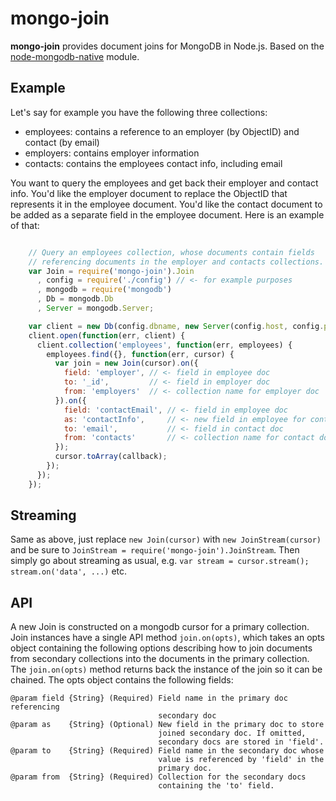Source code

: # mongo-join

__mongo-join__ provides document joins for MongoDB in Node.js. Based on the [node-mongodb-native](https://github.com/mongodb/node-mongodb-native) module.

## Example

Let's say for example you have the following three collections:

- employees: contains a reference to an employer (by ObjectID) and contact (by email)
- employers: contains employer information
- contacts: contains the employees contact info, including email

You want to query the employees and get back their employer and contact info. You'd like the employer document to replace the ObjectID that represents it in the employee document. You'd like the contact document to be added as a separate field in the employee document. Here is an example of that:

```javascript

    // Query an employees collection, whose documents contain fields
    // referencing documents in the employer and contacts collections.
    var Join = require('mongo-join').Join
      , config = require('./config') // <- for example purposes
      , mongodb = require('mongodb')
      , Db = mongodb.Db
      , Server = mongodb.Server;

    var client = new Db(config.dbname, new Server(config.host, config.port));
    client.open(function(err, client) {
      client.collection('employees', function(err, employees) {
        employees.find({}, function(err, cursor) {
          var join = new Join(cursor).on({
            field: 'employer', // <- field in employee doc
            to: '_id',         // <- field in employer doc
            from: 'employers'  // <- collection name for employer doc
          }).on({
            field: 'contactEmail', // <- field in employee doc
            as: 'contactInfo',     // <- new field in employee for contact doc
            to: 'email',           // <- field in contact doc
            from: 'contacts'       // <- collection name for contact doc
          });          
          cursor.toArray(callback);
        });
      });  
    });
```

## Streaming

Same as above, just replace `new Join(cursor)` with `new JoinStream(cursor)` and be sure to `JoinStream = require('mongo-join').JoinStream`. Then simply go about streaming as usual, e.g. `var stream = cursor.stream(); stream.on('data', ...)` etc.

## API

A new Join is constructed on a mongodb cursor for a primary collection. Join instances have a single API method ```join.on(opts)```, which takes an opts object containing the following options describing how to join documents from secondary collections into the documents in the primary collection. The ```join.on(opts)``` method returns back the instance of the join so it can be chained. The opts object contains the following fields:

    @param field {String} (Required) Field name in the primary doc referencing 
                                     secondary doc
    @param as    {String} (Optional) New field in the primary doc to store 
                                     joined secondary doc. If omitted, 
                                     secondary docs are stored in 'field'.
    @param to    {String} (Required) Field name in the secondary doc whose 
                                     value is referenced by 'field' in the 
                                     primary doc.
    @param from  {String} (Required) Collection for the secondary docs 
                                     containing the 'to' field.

════════════════

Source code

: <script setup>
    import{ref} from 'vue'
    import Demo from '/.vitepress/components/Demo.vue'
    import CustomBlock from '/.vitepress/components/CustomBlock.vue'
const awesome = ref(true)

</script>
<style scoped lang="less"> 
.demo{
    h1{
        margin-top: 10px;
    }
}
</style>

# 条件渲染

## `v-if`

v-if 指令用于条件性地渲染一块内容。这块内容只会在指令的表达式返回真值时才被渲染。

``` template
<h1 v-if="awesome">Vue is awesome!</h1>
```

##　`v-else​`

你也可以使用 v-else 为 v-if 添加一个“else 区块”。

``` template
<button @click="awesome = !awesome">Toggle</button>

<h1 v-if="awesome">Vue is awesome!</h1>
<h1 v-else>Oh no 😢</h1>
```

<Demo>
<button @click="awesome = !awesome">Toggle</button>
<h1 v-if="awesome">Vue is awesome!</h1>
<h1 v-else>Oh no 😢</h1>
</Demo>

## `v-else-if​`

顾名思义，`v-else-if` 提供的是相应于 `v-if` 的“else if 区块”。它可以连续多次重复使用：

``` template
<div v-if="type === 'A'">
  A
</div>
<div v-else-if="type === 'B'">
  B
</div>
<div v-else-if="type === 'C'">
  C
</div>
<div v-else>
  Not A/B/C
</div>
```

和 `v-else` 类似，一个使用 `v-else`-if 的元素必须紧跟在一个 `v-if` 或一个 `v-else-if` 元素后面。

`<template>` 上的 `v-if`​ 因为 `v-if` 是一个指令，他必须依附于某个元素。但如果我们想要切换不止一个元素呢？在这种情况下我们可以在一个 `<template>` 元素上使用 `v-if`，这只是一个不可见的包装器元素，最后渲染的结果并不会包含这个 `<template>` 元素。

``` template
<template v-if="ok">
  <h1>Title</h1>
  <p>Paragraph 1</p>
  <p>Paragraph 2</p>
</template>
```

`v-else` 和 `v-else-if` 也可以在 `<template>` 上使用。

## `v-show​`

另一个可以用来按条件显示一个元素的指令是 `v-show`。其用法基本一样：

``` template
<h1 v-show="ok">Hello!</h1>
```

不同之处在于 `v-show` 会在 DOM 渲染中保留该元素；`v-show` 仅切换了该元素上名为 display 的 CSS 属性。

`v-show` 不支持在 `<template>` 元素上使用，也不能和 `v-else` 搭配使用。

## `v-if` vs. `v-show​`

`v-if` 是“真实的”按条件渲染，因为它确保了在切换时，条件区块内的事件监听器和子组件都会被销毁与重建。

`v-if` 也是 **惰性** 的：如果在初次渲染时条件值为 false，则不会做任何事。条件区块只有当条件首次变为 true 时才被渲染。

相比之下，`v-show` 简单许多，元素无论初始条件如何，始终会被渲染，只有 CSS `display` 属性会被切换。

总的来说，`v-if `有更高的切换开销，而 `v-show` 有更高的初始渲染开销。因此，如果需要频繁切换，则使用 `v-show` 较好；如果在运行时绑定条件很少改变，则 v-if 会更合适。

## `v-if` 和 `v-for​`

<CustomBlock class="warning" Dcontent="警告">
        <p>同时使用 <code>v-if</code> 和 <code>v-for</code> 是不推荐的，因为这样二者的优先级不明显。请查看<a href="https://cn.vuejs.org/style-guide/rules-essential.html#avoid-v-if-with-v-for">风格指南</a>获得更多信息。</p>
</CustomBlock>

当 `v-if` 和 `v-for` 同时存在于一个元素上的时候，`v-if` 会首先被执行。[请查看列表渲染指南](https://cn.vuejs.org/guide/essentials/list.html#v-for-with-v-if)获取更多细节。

════════════════

What the task requires | Nothing but a number, please: how many lines of the listing hold the word "ObjectID"?

Output of the task | 2